WASHINGTON - State agencies are gearing up to resume sending unemployment payments to millions of people as Congress moves to ship President Obama a measure to restore lapsed benefits.
After months of increasingly bitter deadlock, the Senate passed the measure Wednesday, 59-39.
Obama is poised to sign it into law after a final House vote Thursday.
It is welcome news to 2.5 million people who have been out of work for six months or more or have seen benefits lapse.
Under best-case scenarios, unemployed people who have been denied jobless benefits because of a partisan Senate standoff over renewing them can expect retroactive payments as early as next week in some states. In other states, it will take longer.

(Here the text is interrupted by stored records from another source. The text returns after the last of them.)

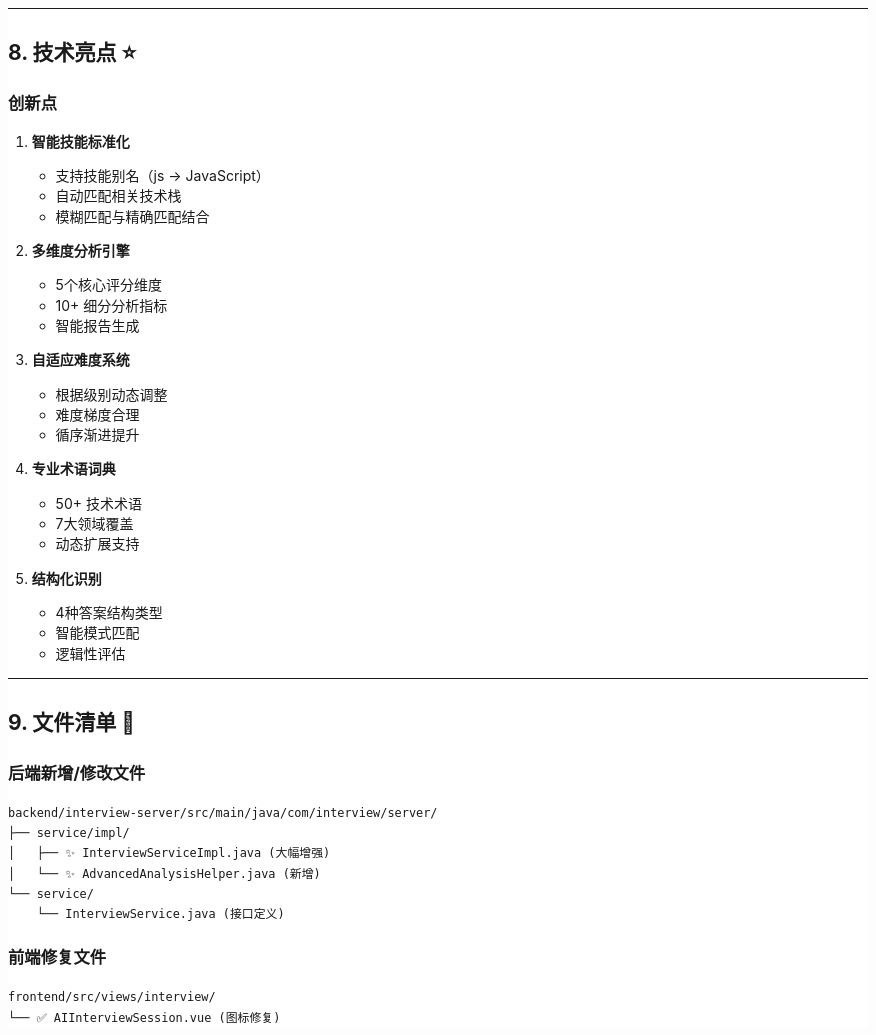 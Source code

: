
 ```java
```

---

## 8. 技术亮点 ⭐

### 创新点

1. **智能技能标准化**
   - 支持技能别名（js → JavaScript）
   - 自动匹配相关技术栈
   - 模糊匹配与精确匹配结合

2. **多维度分析引擎**
   - 5个核心评分维度
   - 10+ 细分分析指标
   - 智能报告生成

3. **自适应难度系统**
   - 根据级别动态调整
   - 难度梯度合理
   - 循序渐进提升

4. **专业术语词典**
   - 50+ 技术术语
   - 7大领域覆盖
   - 动态扩展支持

5. **结构化识别**
   - 4种答案结构类型
   - 智能模式匹配
   - 逻辑性评估

---

## 9. 文件清单 📁

### 后端新增/修改文件
```
backend/interview-server/src/main/java/com/interview/server/
├── service/impl/
│   ├── ✨ InterviewServiceImpl.java (大幅增强)
│   └── ✨ AdvancedAnalysisHelper.java (新增)
└── service/
    └── InterviewService.java (接口定义)
```

### 前端修复文件
```
frontend/src/views/interview/
└── ✅ AIInterviewSession.vue (图标修复)
```
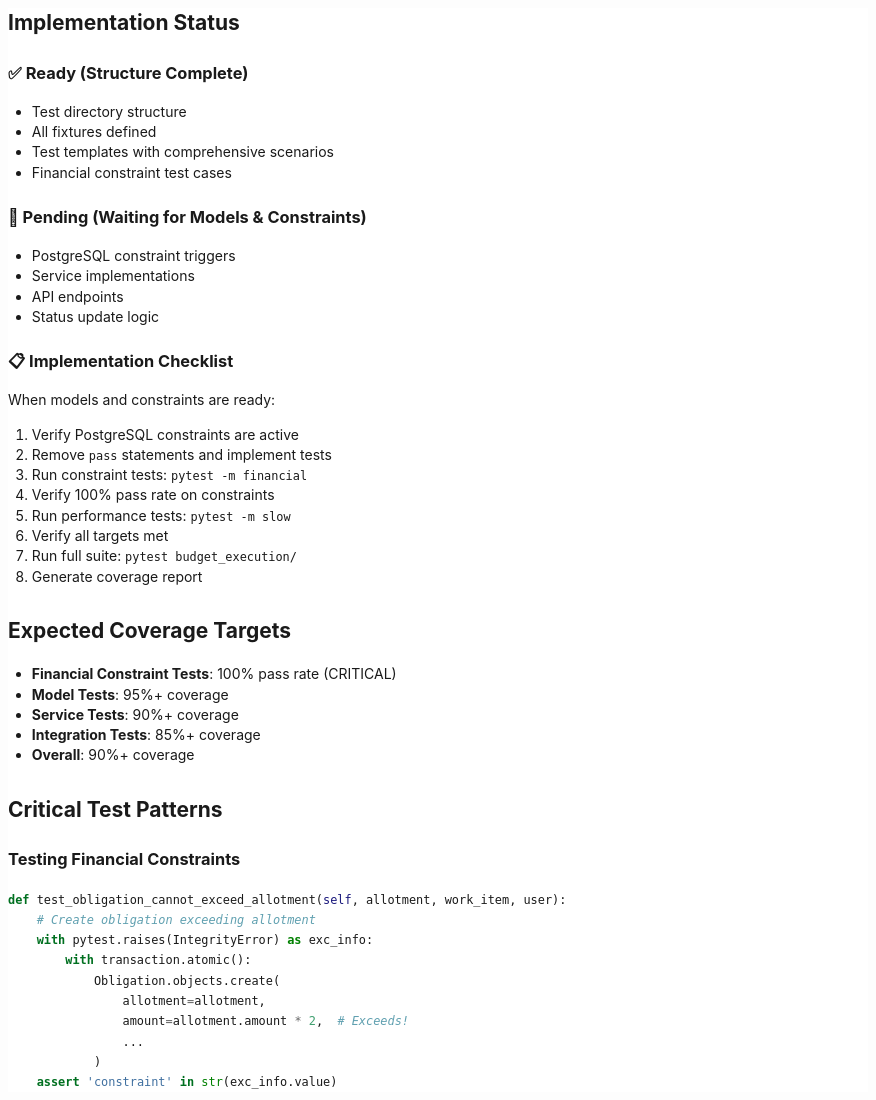 ## Implementation Status

### ✅ Ready (Structure Complete)
- Test directory structure
- All fixtures defined
- Test templates with comprehensive scenarios
- Financial constraint test cases

### 🚧 Pending (Waiting for Models & Constraints)
- PostgreSQL constraint triggers
- Service implementations
- API endpoints
- Status update logic

### 📋 Implementation Checklist

When models and constraints are ready:
1. Verify PostgreSQL constraints are active
2. Remove `pass` statements and implement tests
3. Run constraint tests: `pytest -m financial`
4. Verify 100% pass rate on constraints
5. Run performance tests: `pytest -m slow`
6. Verify all targets met
7. Run full suite: `pytest budget_execution/`
8. Generate coverage report

## Expected Coverage Targets

- **Financial Constraint Tests**: 100% pass rate (CRITICAL)
- **Model Tests**: 95%+ coverage
- **Service Tests**: 90%+ coverage
- **Integration Tests**: 85%+ coverage
- **Overall**: 90%+ coverage

## Critical Test Patterns

### Testing Financial Constraints
```python
def test_obligation_cannot_exceed_allotment(self, allotment, work_item, user):
    # Create obligation exceeding allotment
    with pytest.raises(IntegrityError) as exc_info:
        with transaction.atomic():
            Obligation.objects.create(
                allotment=allotment,
                amount=allotment.amount * 2,  # Exceeds!
                ...
            )
    assert 'constraint' in str(exc_info.value)
```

State unemployment and labor agencies have been preparing for weeks for Congress to restore jobless payments averaging $309 a week for almost 5 million people whose 26 weeks of state benefits have run out. Those people are enrolled in a federally financed program providing up to 73 additional weeks of unemployment benefits.
In Pennsylvania and New York, the back payments should go out next week, officials said. In other states, such as Nevada, it may take a few weeks for all of those eligible to receive benefits, said Mae Worthey, a spokeswoman for the Department of Employment, Training, and Rehabilitation.